DIRECTIONS: Retype, word for word, every line of the records below starting at the one that contains "no pre-defined agenda" and ending at the one that contains "The repository includes"; include both of those lines and nothing more.

Source texts of formatted documents:
'''

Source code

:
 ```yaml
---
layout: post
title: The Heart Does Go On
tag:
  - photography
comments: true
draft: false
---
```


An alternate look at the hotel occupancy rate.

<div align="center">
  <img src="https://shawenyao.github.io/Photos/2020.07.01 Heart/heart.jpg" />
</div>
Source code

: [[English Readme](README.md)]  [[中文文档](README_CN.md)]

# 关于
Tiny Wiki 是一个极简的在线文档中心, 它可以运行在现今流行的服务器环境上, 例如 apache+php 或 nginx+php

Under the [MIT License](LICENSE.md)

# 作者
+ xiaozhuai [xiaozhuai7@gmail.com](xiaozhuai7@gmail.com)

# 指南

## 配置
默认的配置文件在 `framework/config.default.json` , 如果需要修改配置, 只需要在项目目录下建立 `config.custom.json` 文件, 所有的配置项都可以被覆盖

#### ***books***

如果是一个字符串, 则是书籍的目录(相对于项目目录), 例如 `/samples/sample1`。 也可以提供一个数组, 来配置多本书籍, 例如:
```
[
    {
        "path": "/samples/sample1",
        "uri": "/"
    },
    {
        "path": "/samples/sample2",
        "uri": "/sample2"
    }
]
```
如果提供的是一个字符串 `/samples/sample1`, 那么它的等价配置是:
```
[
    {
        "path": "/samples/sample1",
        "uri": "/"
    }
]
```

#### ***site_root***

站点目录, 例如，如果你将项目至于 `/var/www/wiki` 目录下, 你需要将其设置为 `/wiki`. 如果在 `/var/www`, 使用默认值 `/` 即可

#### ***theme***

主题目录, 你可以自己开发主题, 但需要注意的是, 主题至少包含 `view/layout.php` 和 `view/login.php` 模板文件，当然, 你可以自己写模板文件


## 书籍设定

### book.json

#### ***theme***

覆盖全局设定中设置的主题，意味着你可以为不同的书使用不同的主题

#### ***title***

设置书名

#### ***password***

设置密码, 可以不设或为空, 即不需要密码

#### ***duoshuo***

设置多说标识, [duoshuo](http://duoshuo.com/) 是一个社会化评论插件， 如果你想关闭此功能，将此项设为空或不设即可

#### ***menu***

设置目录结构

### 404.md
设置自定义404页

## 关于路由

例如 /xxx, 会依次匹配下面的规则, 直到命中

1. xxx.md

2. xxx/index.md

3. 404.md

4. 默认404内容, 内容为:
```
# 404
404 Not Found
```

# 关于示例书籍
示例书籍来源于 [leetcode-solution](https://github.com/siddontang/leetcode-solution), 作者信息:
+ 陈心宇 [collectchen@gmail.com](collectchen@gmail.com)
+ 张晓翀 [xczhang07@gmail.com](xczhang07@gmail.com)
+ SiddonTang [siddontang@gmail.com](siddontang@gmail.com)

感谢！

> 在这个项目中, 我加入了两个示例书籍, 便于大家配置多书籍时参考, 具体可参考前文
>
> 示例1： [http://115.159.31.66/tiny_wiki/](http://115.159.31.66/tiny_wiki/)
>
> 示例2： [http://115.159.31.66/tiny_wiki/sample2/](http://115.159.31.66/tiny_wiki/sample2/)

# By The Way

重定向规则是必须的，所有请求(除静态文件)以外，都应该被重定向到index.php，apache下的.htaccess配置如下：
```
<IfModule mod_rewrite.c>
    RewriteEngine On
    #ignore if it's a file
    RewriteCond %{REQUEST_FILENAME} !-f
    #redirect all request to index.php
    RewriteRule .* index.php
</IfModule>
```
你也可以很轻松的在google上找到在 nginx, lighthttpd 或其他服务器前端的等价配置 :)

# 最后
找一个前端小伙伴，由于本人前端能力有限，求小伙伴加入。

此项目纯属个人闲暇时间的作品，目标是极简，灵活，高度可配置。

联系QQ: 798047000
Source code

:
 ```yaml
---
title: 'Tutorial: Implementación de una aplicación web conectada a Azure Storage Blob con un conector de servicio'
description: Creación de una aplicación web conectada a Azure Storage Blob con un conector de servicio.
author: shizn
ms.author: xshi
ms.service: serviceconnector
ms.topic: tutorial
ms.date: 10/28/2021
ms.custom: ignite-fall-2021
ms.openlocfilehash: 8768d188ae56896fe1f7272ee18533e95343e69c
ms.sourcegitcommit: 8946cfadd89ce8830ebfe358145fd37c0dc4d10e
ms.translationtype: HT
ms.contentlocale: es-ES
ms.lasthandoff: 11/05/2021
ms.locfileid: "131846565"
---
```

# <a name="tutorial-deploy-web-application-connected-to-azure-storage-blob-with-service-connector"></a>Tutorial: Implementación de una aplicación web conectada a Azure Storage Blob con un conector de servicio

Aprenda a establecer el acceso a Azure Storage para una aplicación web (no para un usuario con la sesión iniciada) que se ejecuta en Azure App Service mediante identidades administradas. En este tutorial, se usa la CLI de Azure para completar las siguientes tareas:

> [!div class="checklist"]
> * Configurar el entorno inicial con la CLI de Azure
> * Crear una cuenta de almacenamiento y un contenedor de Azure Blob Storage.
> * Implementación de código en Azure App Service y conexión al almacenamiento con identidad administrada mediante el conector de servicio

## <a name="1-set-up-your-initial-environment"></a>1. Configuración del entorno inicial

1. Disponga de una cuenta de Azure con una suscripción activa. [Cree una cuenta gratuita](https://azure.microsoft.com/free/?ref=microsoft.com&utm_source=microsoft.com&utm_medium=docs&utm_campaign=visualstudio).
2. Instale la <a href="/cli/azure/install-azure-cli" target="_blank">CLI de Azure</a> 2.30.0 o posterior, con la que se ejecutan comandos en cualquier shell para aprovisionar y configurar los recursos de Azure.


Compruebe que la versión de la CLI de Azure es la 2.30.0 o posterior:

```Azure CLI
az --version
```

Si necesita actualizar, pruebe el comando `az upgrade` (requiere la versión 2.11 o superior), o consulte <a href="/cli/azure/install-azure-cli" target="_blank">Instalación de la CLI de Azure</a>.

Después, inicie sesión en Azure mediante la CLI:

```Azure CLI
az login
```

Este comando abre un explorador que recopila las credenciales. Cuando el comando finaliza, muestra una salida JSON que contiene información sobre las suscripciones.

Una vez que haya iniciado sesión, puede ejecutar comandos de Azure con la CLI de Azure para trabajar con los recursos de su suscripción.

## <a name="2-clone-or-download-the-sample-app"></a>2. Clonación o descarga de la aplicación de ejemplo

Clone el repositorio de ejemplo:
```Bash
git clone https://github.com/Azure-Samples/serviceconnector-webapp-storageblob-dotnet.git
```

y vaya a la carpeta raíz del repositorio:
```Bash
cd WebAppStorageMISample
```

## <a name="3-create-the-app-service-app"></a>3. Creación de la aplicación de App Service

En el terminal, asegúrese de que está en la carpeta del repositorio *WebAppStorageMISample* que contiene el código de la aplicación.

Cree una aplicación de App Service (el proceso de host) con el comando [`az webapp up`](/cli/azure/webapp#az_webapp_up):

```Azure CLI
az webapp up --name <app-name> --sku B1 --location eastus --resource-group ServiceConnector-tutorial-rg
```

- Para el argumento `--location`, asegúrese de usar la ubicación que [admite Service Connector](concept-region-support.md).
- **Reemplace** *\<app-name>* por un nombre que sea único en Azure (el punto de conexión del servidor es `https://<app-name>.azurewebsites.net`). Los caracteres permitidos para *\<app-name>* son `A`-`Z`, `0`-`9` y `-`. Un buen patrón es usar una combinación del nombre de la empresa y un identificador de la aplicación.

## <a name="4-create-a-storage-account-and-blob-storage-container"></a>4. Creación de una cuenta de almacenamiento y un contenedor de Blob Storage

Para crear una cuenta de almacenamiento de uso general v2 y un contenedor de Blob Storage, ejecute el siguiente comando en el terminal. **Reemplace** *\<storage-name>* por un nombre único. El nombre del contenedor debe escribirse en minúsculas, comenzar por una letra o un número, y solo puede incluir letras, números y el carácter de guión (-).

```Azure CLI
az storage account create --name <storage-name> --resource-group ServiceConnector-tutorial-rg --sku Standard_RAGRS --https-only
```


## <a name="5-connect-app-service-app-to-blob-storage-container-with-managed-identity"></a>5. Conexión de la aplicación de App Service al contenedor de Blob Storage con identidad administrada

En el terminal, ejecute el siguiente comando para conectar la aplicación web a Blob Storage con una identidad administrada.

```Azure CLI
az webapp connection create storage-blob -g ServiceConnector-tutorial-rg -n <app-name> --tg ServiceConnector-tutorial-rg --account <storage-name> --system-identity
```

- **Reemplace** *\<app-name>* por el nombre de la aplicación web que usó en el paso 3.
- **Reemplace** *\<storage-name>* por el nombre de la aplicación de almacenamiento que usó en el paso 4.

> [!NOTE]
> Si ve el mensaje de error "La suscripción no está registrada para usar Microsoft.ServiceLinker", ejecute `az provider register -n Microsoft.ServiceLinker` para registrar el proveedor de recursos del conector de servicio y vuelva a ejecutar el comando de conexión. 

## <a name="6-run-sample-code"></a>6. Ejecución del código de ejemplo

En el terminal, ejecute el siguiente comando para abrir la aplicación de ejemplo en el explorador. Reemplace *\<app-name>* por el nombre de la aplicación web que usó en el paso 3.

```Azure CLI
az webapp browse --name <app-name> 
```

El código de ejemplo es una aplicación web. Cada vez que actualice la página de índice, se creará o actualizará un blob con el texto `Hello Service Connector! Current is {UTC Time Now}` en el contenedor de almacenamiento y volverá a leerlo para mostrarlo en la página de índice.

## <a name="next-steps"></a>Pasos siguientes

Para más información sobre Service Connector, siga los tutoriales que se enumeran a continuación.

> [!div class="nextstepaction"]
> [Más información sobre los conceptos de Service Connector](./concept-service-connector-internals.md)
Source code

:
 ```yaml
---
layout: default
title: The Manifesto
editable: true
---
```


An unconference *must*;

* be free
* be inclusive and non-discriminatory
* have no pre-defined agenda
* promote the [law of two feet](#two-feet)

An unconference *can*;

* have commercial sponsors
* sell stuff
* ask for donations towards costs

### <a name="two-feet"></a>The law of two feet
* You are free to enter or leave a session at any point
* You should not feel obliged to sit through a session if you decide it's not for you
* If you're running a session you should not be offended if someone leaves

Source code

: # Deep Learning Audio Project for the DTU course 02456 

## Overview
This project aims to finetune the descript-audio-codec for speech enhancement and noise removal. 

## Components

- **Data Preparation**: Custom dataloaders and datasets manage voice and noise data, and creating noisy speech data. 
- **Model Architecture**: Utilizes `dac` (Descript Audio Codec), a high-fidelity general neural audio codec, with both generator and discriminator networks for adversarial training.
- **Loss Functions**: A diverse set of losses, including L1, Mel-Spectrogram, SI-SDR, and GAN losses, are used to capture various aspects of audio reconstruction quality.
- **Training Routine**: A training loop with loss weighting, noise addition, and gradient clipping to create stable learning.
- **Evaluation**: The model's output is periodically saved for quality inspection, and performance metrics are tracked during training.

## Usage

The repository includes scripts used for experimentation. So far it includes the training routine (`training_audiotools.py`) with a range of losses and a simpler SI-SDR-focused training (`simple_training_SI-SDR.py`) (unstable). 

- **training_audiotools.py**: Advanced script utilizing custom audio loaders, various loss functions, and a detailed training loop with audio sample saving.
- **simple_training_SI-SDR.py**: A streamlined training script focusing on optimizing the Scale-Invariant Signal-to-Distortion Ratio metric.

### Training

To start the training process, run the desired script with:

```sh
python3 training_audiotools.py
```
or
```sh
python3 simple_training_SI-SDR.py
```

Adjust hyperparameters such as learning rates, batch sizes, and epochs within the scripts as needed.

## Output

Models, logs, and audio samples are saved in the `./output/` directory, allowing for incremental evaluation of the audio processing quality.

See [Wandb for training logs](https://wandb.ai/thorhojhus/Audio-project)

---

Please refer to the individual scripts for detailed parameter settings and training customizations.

'''

SOLUTION TO THIS EXERCISE:
* have no pre-defined agenda
* promote the [law of two feet](#two-feet)

An unconference *can*;

* have commercial sponsors
* sell stuff
* ask for donations towards costs

### <a name="two-feet"></a>The law of two feet
* You are free to enter or leave a session at any point
* You should not feel obliged to sit through a session if you decide it's not for you
* If you're running a session you should not be offended if someone leaves

Source code

: # Deep Learning Audio Project for the DTU course 02456 

## Overview
This project aims to finetune the descript-audio-codec for speech enhancement and noise removal. 

## Components

- **Data Preparation**: Custom dataloaders and datasets manage voice and noise data, and creating noisy speech data. 
- **Model Architecture**: Utilizes `dac` (Descript Audio Codec), a high-fidelity general neural audio codec, with both generator and discriminator networks for adversarial training.
- **Loss Functions**: A diverse set of losses, including L1, Mel-Spectrogram, SI-SDR, and GAN losses, are used to capture various aspects of audio reconstruction quality.
- **Training Routine**: A training loop with loss weighting, noise addition, and gradient clipping to create stable learning.
- **Evaluation**: The model's output is periodically saved for quality inspection, and performance metrics are tracked during training.

## Usage

The repository includes scripts used for experimentation. So far it includes the training routine (`training_audiotools.py`) with a range of losses and a simpler SI-SDR-focused training (`simple_training_SI-SDR.py`) (unstable). 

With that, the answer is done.